-- Given data --
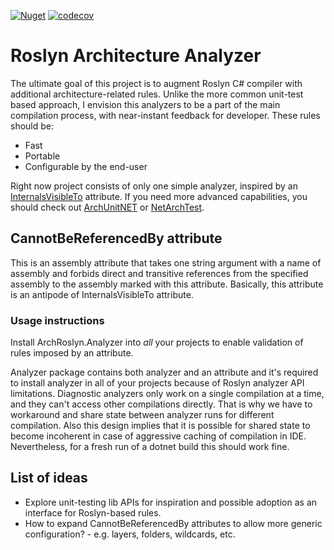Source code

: [![Nuget](https://img.shields.io/nuget/v/ArchRoslyn.Analyzers)](https://www.nuget.org/packages/ArchRoslyn.Analyzers)
[![codecov](https://codecov.io/gh/gbtb/RoslynArchitectureAnalyzer/branch/master/graph/badge.svg?token=SP9HHTRPE7)](https://codecov.io/gh/gbtb/RoslynArchitectureAnalyzer)

# Roslyn Architecture Analyzer

The ultimate goal of this project is to augment Roslyn C# compiler with additional architecture-related rules. Unlike the more common unit-test based approach, I envision this analyzers to be a part of the main compilation process, with near-instant feedback for developer.
These rules should be:
* Fast
* Portable
* Configurable by the end-user

Right now project consists of only one simple analyzer, inspired by an [InternalsVisibleTo](https://docs.microsoft.com/en-us/dotnet/api/system.runtime.compilerservices.internalsvisibletoattribute?view=net-6.0) attribute.
If you need more advanced capabilities, you should check out [ArchUnitNET](https://github.com/TNG/ArchUnitNET) or [NetArchTest](https://github.com/BenMorris/NetArchTest).

## CannotBeReferencedBy attribute

This is an assembly attribute that takes one string argument with a name of assembly and forbids direct and transitive references from the specified assembly to the assembly marked with this attribute.
Basically, this attribute is an antipode of InternalsVisibleTo attribute.

### Usage instructions
Install ArchRoslyn.Analyzer into *all* your projects to enable validation of rules imposed by an attribute.  

Analyzer package contains both analyzer and an attribute and it's required to install analyzer in all of your projects because of Roslyn analyzer API limitations.
Diagnostic analyzers only work on a single compilation at a time, and they can't access other compilations directly.
That is why we have to workaround and share state between analyzer runs for different compilation.
Also this design implies that it is possible for shared state to become incoherent in case of aggressive caching of compilation in IDE.
Nevertheless, for a fresh run of a dotnet build this should work fine.

## List of ideas
* Explore unit-testing lib APIs for inspiration and possible adoption as an interface for Roslyn-based rules.
* How to expand CannotBeReferencedBy attributes to allow more generic configuration? - e.g. layers, folders, wildcards, etc.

-- Work to be completed --
Copy the listing in full and without alteration, omitting every picture.

-- Answer box --
Source code

: [![Nuget](https://img.shields.io/nuget/v/ArchRoslyn.Analyzers)](https://www.nuget.org/packages/ArchRoslyn.Analyzers)
[![codecov](https://codecov.io/gh/gbtb/RoslynArchitectureAnalyzer/branch/master/graph/badge.svg?token=SP9HHTRPE7)](https://codecov.io/gh/gbtb/RoslynArchitectureAnalyzer)

# Roslyn Architecture Analyzer

The ultimate goal of this project is to augment Roslyn C# compiler with additional architecture-related rules. Unlike the more common unit-test based approach, I envision this analyzers to be a part of the main compilation process, with near-instant feedback for developer.
These rules should be:
* Fast
* Portable
* Configurable by the end-user

Right now project consists of only one simple analyzer, inspired by an [InternalsVisibleTo](https://docs.microsoft.com/en-us/dotnet/api/system.runtime.compilerservices.internalsvisibletoattribute?view=net-6.0) attribute.
If you need more advanced capabilities, you should check out [ArchUnitNET](https://github.com/TNG/ArchUnitNET) or [NetArchTest](https://github.com/BenMorris/NetArchTest).

## CannotBeReferencedBy attribute

This is an assembly attribute that takes one string argument with a name of assembly and forbids direct and transitive references from the specified assembly to the assembly marked with this attribute.
Basically, this attribute is an antipode of InternalsVisibleTo attribute.

### Usage instructions
Install ArchRoslyn.Analyzer into *all* your projects to enable validation of rules imposed by an attribute.  

Analyzer package contains both analyzer and an attribute and it's required to install analyzer in all of your projects because of Roslyn analyzer API limitations.
Diagnostic analyzers only work on a single compilation at a time, and they can't access other compilations directly.
That is why we have to workaround and share state between analyzer runs for different compilation.
Also this design implies that it is possible for shared state to become incoherent in case of aggressive caching of compilation in IDE.
Nevertheless, for a fresh run of a dotnet build this should work fine.

## List of ideas
* Explore unit-testing lib APIs for inspiration and possible adoption as an interface for Roslyn-based rules.
* How to expand CannotBeReferencedBy attributes to allow more generic configuration? - e.g. layers, folders, wildcards, etc.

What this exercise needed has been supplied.